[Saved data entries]
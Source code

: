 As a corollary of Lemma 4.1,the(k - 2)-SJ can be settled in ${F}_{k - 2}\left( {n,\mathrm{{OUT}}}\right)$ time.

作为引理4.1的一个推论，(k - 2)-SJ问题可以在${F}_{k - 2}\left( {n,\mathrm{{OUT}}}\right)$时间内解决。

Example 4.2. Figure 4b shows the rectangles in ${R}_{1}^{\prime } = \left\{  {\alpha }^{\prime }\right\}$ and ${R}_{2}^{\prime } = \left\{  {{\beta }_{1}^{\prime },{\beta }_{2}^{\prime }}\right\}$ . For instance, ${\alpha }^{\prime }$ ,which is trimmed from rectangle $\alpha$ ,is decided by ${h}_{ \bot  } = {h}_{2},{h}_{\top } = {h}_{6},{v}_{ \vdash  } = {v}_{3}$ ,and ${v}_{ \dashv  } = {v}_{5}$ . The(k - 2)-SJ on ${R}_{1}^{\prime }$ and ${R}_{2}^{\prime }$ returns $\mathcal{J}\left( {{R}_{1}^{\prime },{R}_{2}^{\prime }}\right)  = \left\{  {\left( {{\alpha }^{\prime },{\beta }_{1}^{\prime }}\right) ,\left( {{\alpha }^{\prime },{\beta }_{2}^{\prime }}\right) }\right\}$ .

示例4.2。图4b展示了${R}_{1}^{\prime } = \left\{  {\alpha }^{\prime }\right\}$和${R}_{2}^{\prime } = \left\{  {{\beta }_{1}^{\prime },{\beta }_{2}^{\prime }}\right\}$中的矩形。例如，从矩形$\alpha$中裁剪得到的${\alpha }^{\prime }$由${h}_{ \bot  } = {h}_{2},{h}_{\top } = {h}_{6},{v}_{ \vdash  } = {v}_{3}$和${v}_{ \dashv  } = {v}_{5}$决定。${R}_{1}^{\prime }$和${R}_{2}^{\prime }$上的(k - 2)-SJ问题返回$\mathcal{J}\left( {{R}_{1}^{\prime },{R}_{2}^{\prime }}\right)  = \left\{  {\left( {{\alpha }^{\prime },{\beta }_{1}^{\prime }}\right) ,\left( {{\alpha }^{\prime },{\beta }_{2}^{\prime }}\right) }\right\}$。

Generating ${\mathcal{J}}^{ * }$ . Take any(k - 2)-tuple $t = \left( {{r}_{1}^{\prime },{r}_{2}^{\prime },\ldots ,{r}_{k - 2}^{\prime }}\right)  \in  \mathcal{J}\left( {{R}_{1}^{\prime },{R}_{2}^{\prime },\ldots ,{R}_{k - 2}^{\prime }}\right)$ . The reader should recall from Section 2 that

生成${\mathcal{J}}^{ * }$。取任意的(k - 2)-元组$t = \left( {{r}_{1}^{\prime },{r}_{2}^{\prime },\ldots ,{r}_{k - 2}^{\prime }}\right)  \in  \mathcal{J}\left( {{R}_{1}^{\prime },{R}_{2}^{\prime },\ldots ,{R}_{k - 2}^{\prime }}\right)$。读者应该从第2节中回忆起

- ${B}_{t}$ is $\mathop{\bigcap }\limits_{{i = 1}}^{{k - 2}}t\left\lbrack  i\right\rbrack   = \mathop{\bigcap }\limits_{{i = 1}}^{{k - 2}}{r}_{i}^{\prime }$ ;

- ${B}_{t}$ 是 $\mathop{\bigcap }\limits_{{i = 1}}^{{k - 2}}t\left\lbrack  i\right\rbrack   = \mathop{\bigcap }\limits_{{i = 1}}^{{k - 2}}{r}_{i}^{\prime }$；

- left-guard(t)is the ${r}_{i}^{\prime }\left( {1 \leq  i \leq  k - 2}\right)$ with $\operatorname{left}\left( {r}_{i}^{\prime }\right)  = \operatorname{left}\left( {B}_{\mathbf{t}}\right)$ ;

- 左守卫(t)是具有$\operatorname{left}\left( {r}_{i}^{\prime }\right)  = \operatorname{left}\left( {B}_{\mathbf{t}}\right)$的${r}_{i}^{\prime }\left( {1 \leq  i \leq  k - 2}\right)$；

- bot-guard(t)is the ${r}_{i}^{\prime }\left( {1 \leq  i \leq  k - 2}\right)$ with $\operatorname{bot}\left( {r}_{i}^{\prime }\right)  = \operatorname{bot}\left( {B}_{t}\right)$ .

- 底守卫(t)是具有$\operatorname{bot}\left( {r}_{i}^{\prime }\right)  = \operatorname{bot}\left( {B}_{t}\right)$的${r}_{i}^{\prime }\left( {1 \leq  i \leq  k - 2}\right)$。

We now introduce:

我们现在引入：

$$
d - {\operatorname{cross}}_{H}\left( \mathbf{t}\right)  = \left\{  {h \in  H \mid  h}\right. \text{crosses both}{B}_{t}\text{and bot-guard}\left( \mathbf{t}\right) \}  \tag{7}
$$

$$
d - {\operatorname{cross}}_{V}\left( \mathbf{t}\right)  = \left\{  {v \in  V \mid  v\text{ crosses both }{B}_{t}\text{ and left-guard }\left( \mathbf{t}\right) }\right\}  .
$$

Problem details »
From the entries above, select each line containing the string "bigcap".

Task result »
- ${B}_{t}$ is $\mathop{\bigcap }\limits_{{i = 1}}^{{k - 2}}t\left\lbrack  i\right\rbrack   = \mathop{\bigcap }\limits_{{i = 1}}^{{k - 2}}{r}_{i}^{\prime }$ ;
- ${B}_{t}$ 是 $\mathop{\bigcap }\limits_{{i = 1}}^{{k - 2}}t\left\lbrack  i\right\rbrack   = \mathop{\bigcap }\limits_{{i = 1}}^{{k - 2}}{r}_{i}^{\prime }$；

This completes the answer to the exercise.